(Source texts of formatted documents)
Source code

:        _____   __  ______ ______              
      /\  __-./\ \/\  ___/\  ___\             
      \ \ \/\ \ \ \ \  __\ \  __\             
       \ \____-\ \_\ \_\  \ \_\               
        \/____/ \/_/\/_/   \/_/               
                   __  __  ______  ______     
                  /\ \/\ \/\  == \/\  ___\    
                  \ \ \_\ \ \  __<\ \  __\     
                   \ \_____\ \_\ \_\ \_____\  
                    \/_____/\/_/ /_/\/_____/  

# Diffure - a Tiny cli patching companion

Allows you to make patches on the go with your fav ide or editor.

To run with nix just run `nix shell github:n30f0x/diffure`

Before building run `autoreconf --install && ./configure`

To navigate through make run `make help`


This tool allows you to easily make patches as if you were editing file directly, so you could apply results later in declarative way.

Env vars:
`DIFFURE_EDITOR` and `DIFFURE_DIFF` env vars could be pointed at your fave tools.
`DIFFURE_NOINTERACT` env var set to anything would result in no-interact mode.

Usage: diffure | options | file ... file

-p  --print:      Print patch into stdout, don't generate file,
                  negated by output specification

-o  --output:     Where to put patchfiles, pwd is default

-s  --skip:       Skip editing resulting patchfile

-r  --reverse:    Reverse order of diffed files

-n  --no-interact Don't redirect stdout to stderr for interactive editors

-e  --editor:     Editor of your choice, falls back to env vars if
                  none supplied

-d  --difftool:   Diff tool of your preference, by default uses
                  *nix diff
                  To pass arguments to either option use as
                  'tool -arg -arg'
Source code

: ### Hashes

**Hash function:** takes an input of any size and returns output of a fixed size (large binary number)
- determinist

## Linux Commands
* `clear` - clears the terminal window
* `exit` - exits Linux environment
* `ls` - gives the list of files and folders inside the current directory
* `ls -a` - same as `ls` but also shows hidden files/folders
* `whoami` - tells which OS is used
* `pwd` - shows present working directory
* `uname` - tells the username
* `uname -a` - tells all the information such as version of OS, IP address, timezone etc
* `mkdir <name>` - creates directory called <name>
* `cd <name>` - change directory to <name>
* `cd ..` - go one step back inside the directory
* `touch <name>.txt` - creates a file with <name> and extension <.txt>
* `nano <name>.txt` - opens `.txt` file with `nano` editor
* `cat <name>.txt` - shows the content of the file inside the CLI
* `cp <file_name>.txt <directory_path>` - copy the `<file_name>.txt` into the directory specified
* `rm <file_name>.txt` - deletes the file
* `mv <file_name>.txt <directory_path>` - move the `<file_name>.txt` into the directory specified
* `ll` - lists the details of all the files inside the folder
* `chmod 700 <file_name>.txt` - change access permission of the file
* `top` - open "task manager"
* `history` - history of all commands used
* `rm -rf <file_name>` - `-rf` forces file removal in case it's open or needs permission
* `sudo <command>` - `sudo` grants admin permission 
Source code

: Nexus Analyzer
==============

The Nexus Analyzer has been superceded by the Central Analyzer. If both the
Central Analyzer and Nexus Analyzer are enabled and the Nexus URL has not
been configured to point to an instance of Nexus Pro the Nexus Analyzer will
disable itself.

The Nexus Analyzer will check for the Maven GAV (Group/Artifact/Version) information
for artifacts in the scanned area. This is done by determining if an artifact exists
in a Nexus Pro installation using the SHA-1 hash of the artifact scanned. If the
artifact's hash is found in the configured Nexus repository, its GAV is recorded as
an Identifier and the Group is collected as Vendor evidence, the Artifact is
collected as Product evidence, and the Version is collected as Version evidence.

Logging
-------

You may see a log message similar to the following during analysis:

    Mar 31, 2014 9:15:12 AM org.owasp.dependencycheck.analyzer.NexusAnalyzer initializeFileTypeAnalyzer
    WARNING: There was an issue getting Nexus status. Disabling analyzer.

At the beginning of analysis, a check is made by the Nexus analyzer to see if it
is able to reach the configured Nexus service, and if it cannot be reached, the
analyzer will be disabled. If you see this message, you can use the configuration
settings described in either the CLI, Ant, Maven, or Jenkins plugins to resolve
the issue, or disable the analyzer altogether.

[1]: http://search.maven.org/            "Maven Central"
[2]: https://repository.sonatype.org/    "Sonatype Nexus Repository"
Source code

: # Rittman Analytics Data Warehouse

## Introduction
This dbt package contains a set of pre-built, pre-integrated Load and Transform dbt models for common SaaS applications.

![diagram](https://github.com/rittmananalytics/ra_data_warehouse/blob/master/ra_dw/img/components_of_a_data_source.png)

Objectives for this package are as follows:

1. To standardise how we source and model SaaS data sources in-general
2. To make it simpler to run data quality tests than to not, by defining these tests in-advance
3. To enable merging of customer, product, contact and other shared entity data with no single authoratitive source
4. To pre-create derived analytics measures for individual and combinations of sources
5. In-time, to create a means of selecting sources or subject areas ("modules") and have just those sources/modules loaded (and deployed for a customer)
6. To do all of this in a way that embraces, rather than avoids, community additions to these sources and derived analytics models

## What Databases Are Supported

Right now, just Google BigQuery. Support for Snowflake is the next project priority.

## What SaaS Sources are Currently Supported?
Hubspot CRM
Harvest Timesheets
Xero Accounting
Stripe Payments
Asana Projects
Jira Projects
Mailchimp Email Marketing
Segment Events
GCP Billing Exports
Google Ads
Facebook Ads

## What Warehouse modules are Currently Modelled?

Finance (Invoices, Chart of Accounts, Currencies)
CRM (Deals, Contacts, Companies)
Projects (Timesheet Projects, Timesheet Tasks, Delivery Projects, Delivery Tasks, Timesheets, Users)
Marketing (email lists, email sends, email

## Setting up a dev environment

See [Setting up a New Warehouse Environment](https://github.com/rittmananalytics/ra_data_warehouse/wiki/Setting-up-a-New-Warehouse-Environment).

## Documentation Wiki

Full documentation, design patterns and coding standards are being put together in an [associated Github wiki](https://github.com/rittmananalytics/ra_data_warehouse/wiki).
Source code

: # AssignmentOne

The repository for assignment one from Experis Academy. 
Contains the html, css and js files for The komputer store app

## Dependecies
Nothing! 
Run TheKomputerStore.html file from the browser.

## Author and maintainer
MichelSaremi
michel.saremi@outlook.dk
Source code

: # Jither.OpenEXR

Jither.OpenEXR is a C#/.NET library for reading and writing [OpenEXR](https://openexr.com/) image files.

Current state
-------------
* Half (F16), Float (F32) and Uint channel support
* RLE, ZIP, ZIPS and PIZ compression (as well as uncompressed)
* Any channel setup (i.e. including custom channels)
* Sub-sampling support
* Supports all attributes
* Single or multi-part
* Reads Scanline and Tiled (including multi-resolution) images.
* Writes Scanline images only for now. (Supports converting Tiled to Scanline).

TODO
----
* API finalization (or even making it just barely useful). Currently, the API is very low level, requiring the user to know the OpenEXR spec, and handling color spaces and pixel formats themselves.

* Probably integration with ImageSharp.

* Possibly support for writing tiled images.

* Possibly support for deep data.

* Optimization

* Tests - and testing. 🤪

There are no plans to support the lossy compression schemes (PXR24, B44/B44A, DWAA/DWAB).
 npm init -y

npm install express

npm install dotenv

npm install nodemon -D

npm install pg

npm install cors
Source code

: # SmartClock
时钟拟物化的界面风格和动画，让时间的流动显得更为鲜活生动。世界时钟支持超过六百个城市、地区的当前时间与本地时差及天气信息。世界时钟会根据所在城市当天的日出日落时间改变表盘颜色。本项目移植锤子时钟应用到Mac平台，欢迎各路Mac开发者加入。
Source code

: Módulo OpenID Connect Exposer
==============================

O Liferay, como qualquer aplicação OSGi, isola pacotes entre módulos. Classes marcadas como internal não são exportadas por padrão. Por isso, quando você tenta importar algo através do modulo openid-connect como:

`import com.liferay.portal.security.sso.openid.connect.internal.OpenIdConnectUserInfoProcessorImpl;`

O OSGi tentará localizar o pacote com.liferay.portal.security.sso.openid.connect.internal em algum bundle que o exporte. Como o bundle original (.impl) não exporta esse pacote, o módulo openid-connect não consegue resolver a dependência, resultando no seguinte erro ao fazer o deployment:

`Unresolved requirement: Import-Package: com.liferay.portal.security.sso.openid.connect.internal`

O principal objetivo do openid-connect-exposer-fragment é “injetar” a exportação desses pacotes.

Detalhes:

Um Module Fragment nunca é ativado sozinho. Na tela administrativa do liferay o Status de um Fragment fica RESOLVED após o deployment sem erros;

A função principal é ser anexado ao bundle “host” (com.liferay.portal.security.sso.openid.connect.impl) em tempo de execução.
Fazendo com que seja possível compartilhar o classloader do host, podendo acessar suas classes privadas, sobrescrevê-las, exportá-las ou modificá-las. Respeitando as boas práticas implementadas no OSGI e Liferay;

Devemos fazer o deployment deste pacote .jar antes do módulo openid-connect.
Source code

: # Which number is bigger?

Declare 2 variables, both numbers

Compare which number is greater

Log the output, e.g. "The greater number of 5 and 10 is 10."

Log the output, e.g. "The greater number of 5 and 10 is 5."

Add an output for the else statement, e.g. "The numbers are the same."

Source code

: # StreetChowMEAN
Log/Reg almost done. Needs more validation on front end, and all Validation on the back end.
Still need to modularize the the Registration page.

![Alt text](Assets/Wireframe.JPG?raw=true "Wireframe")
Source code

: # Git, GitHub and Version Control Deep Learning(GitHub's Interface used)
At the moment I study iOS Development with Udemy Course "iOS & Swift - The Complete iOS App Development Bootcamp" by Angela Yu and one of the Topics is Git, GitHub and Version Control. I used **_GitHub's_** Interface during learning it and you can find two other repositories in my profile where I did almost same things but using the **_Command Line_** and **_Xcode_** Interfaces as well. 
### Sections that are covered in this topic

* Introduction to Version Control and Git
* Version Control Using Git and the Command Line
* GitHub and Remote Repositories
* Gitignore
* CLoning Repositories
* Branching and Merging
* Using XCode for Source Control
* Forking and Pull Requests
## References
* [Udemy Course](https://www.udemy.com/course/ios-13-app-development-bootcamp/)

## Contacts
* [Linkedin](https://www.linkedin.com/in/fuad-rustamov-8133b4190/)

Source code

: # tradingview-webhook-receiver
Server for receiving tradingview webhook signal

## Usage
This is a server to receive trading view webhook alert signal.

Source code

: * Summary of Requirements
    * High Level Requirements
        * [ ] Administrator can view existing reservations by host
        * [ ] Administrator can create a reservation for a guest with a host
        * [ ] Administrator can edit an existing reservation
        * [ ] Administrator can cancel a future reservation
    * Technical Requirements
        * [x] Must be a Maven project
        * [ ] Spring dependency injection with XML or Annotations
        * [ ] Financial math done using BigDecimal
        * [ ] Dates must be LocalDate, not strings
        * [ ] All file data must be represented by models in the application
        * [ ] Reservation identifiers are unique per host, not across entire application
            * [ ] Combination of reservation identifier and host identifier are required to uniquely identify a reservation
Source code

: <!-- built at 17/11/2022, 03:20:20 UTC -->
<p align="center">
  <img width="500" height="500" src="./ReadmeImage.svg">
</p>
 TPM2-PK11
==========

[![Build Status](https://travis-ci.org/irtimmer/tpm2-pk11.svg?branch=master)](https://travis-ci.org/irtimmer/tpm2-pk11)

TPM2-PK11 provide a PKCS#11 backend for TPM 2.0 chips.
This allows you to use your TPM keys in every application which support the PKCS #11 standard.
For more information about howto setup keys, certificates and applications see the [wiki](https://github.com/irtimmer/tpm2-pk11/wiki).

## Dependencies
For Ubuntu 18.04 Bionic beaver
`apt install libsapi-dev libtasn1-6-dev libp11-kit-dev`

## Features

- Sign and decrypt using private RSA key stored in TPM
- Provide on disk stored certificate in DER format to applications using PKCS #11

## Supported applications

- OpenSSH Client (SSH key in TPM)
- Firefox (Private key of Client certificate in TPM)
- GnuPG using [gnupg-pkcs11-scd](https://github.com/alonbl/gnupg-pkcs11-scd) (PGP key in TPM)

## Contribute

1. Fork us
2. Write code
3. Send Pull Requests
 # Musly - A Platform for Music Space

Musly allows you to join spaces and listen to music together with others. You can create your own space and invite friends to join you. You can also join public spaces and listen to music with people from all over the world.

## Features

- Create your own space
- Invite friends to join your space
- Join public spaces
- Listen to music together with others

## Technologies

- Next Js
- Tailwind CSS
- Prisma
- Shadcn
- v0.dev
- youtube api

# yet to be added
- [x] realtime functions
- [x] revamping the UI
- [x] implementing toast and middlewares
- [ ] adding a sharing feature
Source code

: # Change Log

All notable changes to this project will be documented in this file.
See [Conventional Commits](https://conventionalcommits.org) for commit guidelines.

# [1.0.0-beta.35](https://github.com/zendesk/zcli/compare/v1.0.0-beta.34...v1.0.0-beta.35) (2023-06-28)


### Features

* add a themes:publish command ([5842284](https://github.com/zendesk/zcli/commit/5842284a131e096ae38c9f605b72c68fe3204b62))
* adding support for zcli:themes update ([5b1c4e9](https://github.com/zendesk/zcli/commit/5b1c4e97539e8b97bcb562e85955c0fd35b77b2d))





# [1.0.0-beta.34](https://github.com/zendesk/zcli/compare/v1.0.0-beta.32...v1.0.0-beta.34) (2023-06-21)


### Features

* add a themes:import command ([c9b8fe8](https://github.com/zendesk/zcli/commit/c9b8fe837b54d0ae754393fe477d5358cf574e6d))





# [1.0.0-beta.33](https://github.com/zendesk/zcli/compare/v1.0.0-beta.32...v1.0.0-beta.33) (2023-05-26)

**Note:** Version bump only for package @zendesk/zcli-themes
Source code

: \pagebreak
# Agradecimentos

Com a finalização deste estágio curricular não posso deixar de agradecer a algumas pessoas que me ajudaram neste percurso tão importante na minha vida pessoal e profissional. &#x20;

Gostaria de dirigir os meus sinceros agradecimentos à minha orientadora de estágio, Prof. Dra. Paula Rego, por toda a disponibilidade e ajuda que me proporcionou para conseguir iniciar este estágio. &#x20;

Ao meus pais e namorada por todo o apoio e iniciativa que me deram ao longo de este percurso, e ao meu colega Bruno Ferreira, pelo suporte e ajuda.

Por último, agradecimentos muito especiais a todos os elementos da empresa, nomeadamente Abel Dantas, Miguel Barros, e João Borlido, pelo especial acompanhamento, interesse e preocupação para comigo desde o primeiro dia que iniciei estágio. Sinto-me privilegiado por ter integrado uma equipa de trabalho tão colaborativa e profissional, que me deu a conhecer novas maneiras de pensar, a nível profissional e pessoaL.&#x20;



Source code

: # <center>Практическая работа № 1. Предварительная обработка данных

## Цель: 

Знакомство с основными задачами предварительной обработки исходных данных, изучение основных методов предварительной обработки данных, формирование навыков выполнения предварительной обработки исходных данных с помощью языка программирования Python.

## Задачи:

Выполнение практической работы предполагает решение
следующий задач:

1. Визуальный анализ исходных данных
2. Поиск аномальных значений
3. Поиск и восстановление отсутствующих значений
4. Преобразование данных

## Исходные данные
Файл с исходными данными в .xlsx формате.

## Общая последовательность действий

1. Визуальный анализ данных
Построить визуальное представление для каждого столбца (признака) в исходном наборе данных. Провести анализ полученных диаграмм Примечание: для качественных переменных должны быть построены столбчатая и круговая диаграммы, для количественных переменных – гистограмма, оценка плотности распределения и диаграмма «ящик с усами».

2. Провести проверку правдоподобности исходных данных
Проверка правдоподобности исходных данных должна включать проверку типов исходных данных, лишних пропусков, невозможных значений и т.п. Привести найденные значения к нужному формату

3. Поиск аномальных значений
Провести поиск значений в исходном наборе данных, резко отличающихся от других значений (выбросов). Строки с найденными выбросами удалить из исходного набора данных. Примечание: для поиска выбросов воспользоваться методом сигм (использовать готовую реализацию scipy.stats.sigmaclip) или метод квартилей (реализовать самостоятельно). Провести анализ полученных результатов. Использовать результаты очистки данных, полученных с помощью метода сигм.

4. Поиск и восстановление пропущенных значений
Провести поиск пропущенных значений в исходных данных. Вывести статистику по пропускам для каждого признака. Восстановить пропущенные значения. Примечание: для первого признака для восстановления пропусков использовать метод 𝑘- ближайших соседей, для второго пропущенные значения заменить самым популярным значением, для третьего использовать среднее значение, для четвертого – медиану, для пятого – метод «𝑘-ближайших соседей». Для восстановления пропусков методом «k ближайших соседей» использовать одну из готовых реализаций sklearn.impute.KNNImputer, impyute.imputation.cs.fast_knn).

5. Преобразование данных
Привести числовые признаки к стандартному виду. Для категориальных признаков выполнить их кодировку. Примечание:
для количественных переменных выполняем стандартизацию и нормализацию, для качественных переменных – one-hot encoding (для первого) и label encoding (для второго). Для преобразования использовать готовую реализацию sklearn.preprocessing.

• Exercise
Please, from the entries above, set down exactly the lines from the one containing "directory called <name>" through the one containing "inside the CLI", and only those.

• Solution to the exercise
* `mkdir <name>` - creates directory called <name>
* `cd <name>` - change directory to <name>
* `cd ..` - go one step back inside the directory
* `touch <name>.txt` - creates a file with <name> and extension <.txt>
* `nano <name>.txt` - opens `.txt` file with `nano` editor
* `cat <name>.txt` - shows the content of the file inside the CLI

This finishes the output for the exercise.